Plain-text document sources
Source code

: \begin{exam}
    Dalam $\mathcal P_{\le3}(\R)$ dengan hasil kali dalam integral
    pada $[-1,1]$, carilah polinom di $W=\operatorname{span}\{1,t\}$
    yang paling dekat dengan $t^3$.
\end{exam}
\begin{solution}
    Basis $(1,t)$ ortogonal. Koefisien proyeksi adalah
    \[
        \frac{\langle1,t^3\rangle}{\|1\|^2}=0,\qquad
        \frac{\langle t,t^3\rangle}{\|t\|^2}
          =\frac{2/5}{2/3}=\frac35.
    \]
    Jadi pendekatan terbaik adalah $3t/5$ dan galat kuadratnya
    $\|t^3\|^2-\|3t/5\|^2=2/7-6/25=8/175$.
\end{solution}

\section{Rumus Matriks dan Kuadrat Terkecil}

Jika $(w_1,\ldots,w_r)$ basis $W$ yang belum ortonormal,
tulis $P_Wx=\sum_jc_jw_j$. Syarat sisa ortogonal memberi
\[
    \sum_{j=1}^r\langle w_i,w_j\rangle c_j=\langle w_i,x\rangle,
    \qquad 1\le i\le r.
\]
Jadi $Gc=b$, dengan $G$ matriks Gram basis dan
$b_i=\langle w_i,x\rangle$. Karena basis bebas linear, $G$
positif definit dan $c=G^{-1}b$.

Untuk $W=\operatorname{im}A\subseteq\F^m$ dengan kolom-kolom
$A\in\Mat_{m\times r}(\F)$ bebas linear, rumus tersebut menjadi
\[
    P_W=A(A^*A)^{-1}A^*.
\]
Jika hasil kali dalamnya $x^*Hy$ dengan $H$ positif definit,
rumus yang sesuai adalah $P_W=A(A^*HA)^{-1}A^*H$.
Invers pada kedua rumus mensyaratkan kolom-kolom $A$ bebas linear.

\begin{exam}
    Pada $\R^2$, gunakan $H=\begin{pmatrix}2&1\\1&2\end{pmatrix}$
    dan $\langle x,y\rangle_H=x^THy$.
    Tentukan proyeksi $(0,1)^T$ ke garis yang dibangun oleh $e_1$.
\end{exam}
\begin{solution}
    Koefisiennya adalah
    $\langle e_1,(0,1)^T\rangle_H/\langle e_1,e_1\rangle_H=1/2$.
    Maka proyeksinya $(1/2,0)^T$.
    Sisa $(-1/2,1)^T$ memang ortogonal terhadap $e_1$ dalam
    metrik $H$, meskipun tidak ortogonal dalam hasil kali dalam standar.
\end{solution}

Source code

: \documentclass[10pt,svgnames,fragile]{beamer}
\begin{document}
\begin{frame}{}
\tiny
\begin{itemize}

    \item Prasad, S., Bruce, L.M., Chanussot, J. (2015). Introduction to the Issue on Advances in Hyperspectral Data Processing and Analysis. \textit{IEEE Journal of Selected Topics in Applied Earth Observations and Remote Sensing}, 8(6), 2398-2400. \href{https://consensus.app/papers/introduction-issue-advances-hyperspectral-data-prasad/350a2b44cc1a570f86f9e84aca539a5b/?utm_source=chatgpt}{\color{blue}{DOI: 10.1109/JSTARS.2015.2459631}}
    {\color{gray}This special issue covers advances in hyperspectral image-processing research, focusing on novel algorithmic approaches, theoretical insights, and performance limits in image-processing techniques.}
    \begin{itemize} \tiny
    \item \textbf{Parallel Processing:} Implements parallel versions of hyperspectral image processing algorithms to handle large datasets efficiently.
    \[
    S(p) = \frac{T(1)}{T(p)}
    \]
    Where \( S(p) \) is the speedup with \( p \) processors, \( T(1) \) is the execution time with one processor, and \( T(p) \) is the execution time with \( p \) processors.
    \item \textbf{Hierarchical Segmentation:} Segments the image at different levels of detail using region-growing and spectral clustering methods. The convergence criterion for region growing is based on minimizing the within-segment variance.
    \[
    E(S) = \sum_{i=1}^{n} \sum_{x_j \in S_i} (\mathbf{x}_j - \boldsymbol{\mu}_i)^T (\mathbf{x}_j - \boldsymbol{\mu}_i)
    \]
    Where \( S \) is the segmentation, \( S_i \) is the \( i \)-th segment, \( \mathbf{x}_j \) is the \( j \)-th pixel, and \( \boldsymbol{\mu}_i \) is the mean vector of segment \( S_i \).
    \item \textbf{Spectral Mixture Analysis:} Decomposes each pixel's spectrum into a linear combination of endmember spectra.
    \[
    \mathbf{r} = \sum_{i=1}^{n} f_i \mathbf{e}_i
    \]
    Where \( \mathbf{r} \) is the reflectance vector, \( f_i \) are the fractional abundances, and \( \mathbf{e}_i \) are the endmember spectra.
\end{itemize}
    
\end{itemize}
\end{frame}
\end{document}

- **Your goal**
In the entries above, find the lines containing the word "positif" and say how many there are, with no other words.

- **Result below**
2